Un piccolo negozio di ottica, situato in pieno centro, e una carriera da fotografo professionista. «A quei tempi la sua attività andava bene» lo ricorda Franco Gioghà, suo amico e collega. Entrambi facevano parte del Cna, la confederazione nazionale dell’artigianato. Quelle sue qualità, però, attirarono attenzioni, soprattutto di chi, il territorio, prova a controllarlo.

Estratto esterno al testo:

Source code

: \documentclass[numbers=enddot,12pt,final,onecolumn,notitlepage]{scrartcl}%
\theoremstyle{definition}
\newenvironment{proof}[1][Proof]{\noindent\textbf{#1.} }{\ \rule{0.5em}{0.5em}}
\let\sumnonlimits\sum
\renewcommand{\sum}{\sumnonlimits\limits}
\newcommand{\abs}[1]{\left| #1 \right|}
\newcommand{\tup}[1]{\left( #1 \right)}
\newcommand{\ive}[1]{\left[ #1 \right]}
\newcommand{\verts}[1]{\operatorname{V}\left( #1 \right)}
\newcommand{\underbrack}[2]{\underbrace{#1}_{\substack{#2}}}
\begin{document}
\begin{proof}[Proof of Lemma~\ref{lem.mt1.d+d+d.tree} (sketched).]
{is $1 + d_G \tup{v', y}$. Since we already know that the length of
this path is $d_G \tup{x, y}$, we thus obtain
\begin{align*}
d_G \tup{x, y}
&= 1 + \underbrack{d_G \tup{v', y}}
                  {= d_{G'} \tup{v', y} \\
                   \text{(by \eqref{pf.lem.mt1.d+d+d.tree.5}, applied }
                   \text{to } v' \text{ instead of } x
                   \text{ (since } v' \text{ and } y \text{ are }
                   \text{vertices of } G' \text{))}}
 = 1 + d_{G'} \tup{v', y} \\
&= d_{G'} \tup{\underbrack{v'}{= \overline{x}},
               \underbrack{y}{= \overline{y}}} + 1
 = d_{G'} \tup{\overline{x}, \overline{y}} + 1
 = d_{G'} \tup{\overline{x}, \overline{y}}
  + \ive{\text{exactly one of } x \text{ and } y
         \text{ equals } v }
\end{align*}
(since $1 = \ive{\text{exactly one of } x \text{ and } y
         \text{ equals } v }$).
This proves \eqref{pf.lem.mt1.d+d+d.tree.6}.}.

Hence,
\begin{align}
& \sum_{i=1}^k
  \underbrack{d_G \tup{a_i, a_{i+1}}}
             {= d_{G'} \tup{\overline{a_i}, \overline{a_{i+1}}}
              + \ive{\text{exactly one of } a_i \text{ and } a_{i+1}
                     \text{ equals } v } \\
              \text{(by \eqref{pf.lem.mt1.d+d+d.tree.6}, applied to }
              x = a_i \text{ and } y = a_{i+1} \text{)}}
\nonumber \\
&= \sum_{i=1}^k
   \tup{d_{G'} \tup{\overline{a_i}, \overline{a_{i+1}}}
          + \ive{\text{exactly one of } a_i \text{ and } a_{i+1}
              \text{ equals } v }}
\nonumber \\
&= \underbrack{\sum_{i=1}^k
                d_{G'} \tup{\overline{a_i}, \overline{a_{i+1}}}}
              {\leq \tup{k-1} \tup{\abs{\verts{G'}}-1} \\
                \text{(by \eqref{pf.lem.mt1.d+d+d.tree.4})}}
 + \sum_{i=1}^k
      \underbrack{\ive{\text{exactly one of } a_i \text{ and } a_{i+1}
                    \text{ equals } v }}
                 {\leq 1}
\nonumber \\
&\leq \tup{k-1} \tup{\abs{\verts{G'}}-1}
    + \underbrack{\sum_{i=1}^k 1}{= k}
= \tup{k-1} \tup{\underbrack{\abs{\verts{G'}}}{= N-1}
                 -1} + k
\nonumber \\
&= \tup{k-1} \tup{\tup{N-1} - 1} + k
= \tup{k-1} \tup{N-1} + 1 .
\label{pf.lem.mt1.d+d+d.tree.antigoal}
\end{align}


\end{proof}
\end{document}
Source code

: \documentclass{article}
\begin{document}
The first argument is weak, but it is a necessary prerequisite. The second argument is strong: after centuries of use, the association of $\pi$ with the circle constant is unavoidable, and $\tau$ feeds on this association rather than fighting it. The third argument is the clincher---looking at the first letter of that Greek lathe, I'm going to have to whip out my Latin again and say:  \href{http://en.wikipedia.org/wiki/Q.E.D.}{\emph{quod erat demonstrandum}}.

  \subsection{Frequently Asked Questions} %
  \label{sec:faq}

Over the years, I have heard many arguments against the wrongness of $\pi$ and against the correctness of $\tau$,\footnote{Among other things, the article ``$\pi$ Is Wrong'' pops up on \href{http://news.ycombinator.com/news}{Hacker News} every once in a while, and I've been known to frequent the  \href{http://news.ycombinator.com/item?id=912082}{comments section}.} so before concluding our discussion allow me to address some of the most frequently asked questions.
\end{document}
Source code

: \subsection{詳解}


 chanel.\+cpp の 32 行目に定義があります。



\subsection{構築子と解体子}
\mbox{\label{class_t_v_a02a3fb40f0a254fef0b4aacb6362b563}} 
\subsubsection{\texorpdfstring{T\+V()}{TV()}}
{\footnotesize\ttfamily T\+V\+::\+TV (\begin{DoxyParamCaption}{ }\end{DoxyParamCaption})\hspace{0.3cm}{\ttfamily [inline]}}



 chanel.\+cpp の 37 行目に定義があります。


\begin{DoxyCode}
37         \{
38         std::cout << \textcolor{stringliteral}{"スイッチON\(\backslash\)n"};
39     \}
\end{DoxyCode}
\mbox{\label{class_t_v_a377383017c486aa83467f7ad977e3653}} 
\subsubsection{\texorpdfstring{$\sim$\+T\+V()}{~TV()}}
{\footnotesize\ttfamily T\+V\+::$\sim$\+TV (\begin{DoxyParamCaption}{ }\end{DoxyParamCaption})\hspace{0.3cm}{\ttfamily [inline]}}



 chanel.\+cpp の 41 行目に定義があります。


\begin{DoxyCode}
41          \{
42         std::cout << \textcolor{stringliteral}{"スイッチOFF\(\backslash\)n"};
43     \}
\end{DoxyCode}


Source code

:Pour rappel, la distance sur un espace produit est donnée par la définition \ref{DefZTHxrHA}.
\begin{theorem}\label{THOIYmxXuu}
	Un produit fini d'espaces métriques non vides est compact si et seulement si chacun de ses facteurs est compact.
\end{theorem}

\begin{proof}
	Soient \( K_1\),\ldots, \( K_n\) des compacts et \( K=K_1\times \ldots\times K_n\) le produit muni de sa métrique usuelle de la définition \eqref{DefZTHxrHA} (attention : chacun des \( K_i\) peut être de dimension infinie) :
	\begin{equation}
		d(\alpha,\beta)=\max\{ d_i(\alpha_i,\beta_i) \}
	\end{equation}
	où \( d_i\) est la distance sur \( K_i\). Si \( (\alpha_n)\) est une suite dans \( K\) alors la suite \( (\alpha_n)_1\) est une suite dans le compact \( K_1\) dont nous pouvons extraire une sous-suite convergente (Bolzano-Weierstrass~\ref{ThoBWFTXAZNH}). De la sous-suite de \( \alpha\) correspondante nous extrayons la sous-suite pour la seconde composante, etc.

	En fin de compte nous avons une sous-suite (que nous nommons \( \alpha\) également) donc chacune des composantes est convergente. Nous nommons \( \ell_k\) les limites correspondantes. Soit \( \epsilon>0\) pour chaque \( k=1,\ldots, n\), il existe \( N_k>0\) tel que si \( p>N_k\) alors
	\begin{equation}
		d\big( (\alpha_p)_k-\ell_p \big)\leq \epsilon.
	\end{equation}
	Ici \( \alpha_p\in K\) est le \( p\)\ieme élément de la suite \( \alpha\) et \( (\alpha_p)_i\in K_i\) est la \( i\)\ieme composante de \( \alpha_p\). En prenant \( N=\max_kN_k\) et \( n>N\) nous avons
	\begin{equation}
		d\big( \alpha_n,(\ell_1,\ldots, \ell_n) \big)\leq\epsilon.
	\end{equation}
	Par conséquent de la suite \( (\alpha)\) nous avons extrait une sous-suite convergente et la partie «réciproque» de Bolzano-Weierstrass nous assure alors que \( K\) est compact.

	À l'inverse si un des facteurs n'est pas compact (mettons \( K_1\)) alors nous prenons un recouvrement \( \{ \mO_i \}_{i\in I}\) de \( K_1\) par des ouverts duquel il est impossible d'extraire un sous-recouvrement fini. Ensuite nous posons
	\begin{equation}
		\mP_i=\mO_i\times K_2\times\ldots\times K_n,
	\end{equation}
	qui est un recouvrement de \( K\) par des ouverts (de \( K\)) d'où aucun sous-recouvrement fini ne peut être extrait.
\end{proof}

Così arrivarono i primi guai. «Un giorno mi chiamò, aveva bisogno di un finanziamento per la sua attività e col Cna lo aiutammo». Poi le cose iniziarono ad andare sempre peggio. «Non riusciva più a pagare i debiti e lo aiutammo ancora, cosa che nessun altro avrebbe fatto in quelle condizioni». I debiti, però, erano troppi. «Mi chiese di incontrarci, ci vedemmo nella sede del Cna. Solo io e lui. Scoppiò a piangere e mi rivelò di essere sotto strozzinaggio». Le lacrime erano, soprattutto, per la famiglia. «Disse che nessuno dei suoi familiari ne era a conoscenza e che non sapeva come uscirne». La decisione fu quella di denunciare, cosa che nessun imprenditore fino ad allora aveva fatto a Vibo Valentia.
«Iniziarono a girare voci su di lui. Si disse che giocava a carte, che aveva il vizio delle donne. Tutti modi per infangarlo» spiega Franco. «Mi litigavo con le persone pur di difenderlo». La denuncia ebbe i suoi effetti, venne effettuata l’operazione Flash che coinvolse il clan Lo Bianco-Barba. Sei persone furono condannate in via definitiva. Tra questi anche Enzo Barba, Paolino Lo Bianco e Paolo Carchedi, poi condannati in primo grado anche nel processo Rinascita rispettivamente a 28, 30 e 12 anni di carcere. «Le persone non si ricordano di quello che ha fatto Nello per Vibo, è una città in cui non c’è memoria». «Se tanti – continua Franco – oggi possono camminare liberi dall’usura è grazie a Nello». Eppure, dopo la riapertura del suo negozio in pompa magna venne quasi isolato. «In pochi andavano a comprare da lui, noi provammo ad aiutarlo in tutti i modi. Alla fine, era abbattuto e solo, si sentiva abbandonato dallo stato». Nel 2014 gli venne anche tolta la scorta. «Questo nonostante i suoi usurai fossero tornati in libertà. Uno di loro abitava vicino a lui, gli passava di fronte e gli diceva “infame, prima o poi dovrai morire”. Noi e Libera lottammo affinché gli venisse restituita la scorta». Alla fine, vinsero la battaglia e da lui tornarono proprio quegli uomini che lo accompagnarono, come ricordava la Fronte, fino alla fine. La sua denuncia diede coraggio ad altri imprenditori a rivolgersi alle forze dell’ordine. «Nello – conclude Franco – era un grande uomo, uno di quelli che andrebbero ricordati sempre. Ha sacrificato se stesso per questa città». (redazione@corrierecal.it)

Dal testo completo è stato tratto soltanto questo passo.